One possible explanation was that EiM had written about child sexual abuse material or the content policies of, say, OnlyFans or Pornhub. Perhaps that was enough to trigger an automated system or lead a disgruntled subscriber to report me to an email service provider? But the edition in question led on the US Supreme Court and previous editions were about the Digital Services Act, the Oversight Board and Taylor Swift. Hardly controversial.

So, I reached out to LinkedIn via its case management page to ask what was happening.

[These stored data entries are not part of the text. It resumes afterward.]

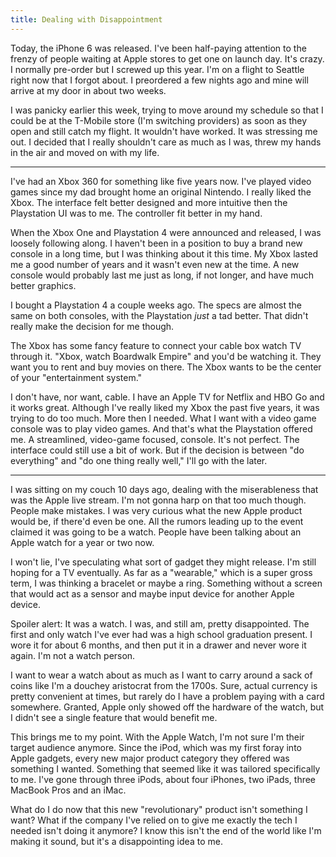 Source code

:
 ```yaml
---
title: Dealing with Disappointment
---
```


Today, the iPhone 6 was released. I've been half-paying attention to the frenzy of people waiting at Apple stores to get one on launch day. It's crazy. I normally pre-order but I screwed up this year. I'm on a flight to Seattle right now that I forgot about. I preordered a few nights ago and mine will arrive at my door in about two weeks.

I was panicky earlier this week, trying to move around my schedule so that I could be at the T-Mobile store (I'm switching providers) as soon as they open and still catch my flight. It wouldn't have worked. It was stressing me out. I decided that I really shouldn't care as much as I was, threw my hands in the air and moved on with my life.

---

I've had an Xbox 360 for something like five years now. I've played video games since my dad brought home an original Nintendo. I really liked the Xbox. The interface felt better designed and more intuitive then the Playstation UI was to me. The controller fit better in my hand.

When the Xbox One and Playstation 4 were announced and released, I was loosely following along. I haven't been in a position to buy a brand new console in a long time, but I was thinking about it this time. My Xbox lasted me a good number of years and it wasn't even new at the time. A new console would probably last me just as long, if not longer, and have much better graphics.

I bought a Playstation 4 a couple weeks ago. The specs are almost the same on both consoles, with the Playstation *just* a tad better. That didn't really make the decision for me though.

The Xbox has some fancy feature to connect your cable box watch TV through it. "Xbox, watch Boardwalk Empire" and you'd be watching it. They want you to rent and buy movies on there. The Xbox wants to be the center of your "entertainment system."

I don't have, nor want, cable. I have an Apple TV for Netflix and HBO Go and it works great. Although I've really liked my Xbox the past five years, it was trying to do too much. More then I needed. What I want with a video game console was to play video games. And that's what the Playstation offered me. A streamlined, video-game focused, console. It's not perfect. The interface could still use a bit of work. But if the decision is between "do everything" and "do one thing really well," I'll go with the later.

---

I was sitting on my couch 10 days ago, dealing with the miserableness that was the Apple live stream. I'm not gonna harp on that too much though. People make mistakes. I was very curious what the new Apple product would be, if there'd even be one. All the rumors leading up to the event claimed it was going to be a watch. People have been talking about an Apple watch for a year or two now.

I won't lie, I've speculating what sort of gadget they might release. I'm still hoping for a TV eventually. As far as a "wearable," which is a super gross term, I was thinking a bracelet or maybe a ring. Something without a screen that would act as a sensor and maybe input device for another Apple device.

Spoiler alert: It was a watch. I was, and still am, pretty disappointed. The first and only watch I've ever had was a high school graduation present. I wore it for about 6 months, and then put it in a drawer and never wore it again. I'm not a watch person.

I want to wear a watch about as much as I want to carry around a sack of coins like I'm a douchey aristocrat from the 1700s. Sure, actual currency is pretty convenient at times, but rarely do I have a problem paying with a card somewhere. Granted, Apple only showed off the hardware of the watch, but I didn't see a single feature that would benefit me.

This brings me to my point. With the Apple Watch, I'm not sure I'm their target audience anymore. Since the iPod, which was my first foray into Apple gadgets, every new major product category they offered was something I wanted. Something that seemed like it was tailored specifically to me. I've gone through three iPods, about four iPhones, two iPads, three MacBook Pros and an iMac.

What do I do now that this new "revolutionary" product isn't something I want? What if the company I've relied on to give me exactly the tech I needed isn't doing it anymore? I know this isn't the end of the world like I'm making it sound, but it's a disappointing idea to me.
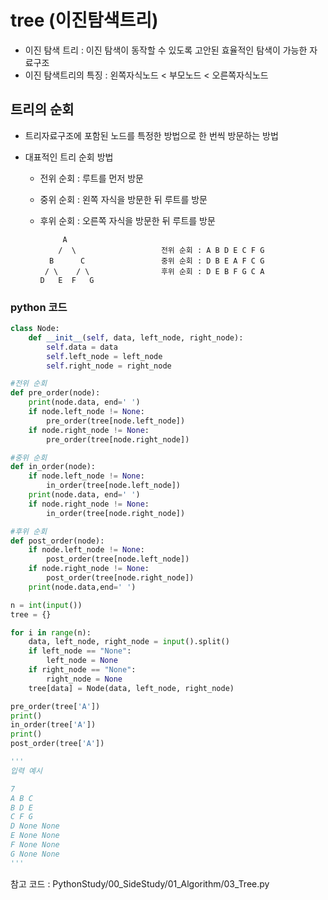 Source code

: # tree (이진탐색트리)

* 이진 탐색 트리 : 이진 탐색이 동작할 수 있도록 고안된 효율적인 탐색이 가능한 자료구조
* 이진 탐색트리의 특징 : 왼쪽자식노드 < 부모노드 < 오른쪽자식노드



## 트리의 순회

* 트리자료구조에 포함된 노드를 특정한 방법으로 한 번씩 방문하는 방법

* 대표적인 트리 순회 방법
  * 전위 순회 : 루트를 먼저 방문
  
  * 중위 순회 : 왼쪽 자식을 방문한 뒤 루트를 방문

  * 후위 순회 : 오른쪽 자식을 방문한 뒤 루트를 방문
  
    ```
         A
        /  \                   전위 순회 : A B D E C F G
      B      C                 중위 순회 : D B E A F C G
     / \    / \                후위 순회 : D E B F G C A
    D   E  F   G
    ```
  
    


### python 코드

```python
class Node:
    def __init__(self, data, left_node, right_node):
        self.data = data
        self.left_node = left_node
        self.right_node = right_node

#전위 순회
def pre_order(node):
    print(node.data, end=' ')
    if node.left_node != None:
        pre_order(tree[node.left_node])
    if node.right_node != None:
        pre_order(tree[node.right_node])

#중위 순회
def in_order(node):
    if node.left_node != None:
        in_order(tree[node.left_node])
    print(node.data, end=' ')
    if node.right_node != None:
        in_order(tree[node.right_node])

#후위 순회
def post_order(node):
    if node.left_node != None:
        post_order(tree[node.left_node])
    if node.right_node != None:
        post_order(tree[node.right_node])
    print(node.data,end=' ')

n = int(input())
tree = {}

for i in range(n):
    data, left_node, right_node = input().split()
    if left_node == "None":
        left_node = None
    if right_node == "None":
        right_node = None
    tree[data] = Node(data, left_node, right_node)

pre_order(tree['A'])
print()
in_order(tree['A'])
print()
post_order(tree['A'])

'''
입력 예시

7
A B C
B D E
C F G
D None None
E None None
F None None
G None None
'''
```



참고 코드 : PythonStudy/00_SideStudy/01_Algorithm/03_Tree.py
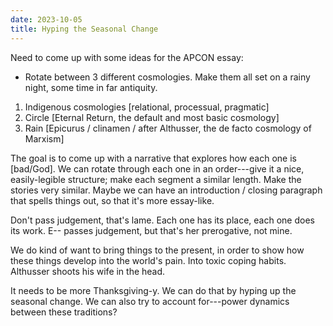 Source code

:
 ```yaml
---
date: 2023-10-05
title: Hyping the Seasonal Change
---
```


Need to come up with some ideas for the APCON essay:

- Rotate between 3 different cosmologies. Make them all set on a rainy night, some time in far antiquity.

1. Indigenous cosmologies [relational, processual, pragmatic]
2. Circle [Eternal Return, the default and most basic cosmology]
3. Rain [Epicurus / clinamen / after Althusser, the de facto cosmology of Marxism]

The goal is to come up with a narrative that explores how each one is [bad/God]. We can rotate through each one in an order---give it a nice, easily-legible structure; make each segment a similar length. Make the stories very similar. Maybe we can have an introduction / closing paragraph that spells things out, so that it's more essay-like.

Don't pass judgement, that's lame. Each one has its place, each one does its work. E-- passes judgement, but that's her prerogative, not mine.

We do kind of want to bring things to the present, in order to show how these things develop into the world's pain. Into toxic coping habits. Althusser shoots his wife in the head.

It needs to be more Thanksgiving-y. We can do that by hyping up the seasonal change. We can also try to account for---power dynamics between these traditions?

‘Contact our browsing partner’

three screengrabs showing with LinkedIn agent regarding the malware issue
Back and forth with LinkedIn agent regarding the malware issue

Credit to LinkedIn, a support agent came back to me within a few hours and tried to replicate the issue. After a bit of back and forth in which I tried different browsers, cleared my cache, and disabled various extensions, it was escalated to LinkedIn’s internal research team. Then, a breakthrough.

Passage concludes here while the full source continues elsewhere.